10. Ask students to use the chromosome models to show you a cell in which 2n = 4 in G1.

11. Have students make a list of differences between mitosis and meiosis. Have them list similarities.

12. Ask students to reflect on the value of using models of chromosomes rather than looking at static images from the book or PowerPoint. Ask them to reflect on the value of this activity vs. watching an animation.


Applying the Concept of Non-Disjunction to Trisomy

Written by Kelly A. Hogan at University of North Carolina at Chapel Hill

Learning Outcomes:

– To understand how non-disjunction is abnormal meiosis

– To see how non-disjunction leads to trisomy

– To show students how to think through an application-based question

Activity Description: Students are given a question via PowerPoint as a clicker question and asked to do the problem alone. After collecting initial answers (and not telling them the correct one), students are then directed to work through the same problem using a helpful worksheet and neighbors. Students are then asked the same clicker question.

Time Needed: Approximately 15-20 minutes

Materials Needed: Worksheet or blank paper for students (if showing everything via PowerPoint)

Activity Instructions: You can insert this question into PowerPoint or use as a worksheet with the skeleton images. Consider using it as a clicker question if you are using clickers. This will likely be a tough one that students would benefit from a discussion with neighbors after trying it on their own and before being asked the same question again via clicker.

Question 1:

Do you really UNDERSTAND meiosis and non-disjunction? Try this question:

If an individual has the genotype XXY, did non-disjunction occur in their mother or their father (or both) and at which division(s), meiosis I or meiosis II?

A. Mother in meiosis I or II, Father in meiosis I or II

B. Mother in meiosis I or II, cannot be a non-disjunction in father

C. Cannot be a non-disjunction in mother, Father in meiosis I or II

D. Mother in meiosis I or II, Father only meiosis I

E. Mother only in meiosis I, Father only in meiosis I

*Choice D is correct.
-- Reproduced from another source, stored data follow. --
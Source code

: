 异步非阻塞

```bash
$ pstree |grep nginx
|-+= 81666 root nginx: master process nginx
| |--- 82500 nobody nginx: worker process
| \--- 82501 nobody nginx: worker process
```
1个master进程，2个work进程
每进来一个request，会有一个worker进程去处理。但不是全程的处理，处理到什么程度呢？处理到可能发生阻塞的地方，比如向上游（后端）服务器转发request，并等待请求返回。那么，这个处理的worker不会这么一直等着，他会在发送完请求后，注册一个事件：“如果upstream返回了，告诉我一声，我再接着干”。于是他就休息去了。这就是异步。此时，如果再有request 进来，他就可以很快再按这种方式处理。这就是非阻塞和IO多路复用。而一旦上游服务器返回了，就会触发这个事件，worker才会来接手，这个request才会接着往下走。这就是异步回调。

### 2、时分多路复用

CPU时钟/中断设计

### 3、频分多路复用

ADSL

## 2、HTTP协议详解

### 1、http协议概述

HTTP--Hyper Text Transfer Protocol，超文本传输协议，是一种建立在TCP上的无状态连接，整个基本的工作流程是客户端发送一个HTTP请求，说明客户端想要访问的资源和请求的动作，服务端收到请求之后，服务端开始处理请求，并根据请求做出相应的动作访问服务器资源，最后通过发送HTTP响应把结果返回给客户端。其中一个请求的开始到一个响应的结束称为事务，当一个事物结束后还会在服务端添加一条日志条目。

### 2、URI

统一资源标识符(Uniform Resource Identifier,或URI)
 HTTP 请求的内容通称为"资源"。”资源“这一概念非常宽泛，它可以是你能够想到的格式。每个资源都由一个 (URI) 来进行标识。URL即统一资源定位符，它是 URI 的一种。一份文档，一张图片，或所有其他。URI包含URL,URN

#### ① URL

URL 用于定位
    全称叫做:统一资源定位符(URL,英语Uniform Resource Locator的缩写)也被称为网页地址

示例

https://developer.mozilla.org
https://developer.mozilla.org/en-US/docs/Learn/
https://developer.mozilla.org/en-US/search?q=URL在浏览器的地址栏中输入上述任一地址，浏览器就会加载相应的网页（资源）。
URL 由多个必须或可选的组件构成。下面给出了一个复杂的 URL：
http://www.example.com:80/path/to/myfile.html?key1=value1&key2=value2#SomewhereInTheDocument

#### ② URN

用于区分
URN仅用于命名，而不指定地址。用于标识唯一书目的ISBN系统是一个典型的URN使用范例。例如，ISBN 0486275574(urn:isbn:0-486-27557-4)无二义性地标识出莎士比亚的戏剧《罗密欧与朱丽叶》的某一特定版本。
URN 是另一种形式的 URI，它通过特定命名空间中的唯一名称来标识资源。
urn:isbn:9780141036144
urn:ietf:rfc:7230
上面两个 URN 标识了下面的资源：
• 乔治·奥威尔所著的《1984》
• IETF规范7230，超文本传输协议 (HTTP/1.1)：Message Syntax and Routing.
Students will have the most trouble with what happens after non-disjunction at Meiosis I. What they fail to understand is that the sister chromatids will still line up at meiosis II and separate. This is especially easy to spot with the father’s nondisjunction at Meiosis I. If they don’t understand this concept they will have a XX and a YY cell forming, instead of two XY cells.

Question 2:

If an individual has a genotype XYY, did non-disjunction occur in their mother or their father (or both) and at which division(s), meiosis I or meiosis II?

A. Mother in meiosis I or II, Father in meiosis I or II

B. Cannot be a non-disjunction in mother, Father in meiosis I or II

C. Mother in meiosis I or II, Father only meiosis I

D. Cannot be a non-disjunction in mother, Father in meiosis I only

E. Cannot be a non-disjunction in mother, Father in meiosis II only

*Choice E is correct. A sperm that was YY was fertilized with a normal egg.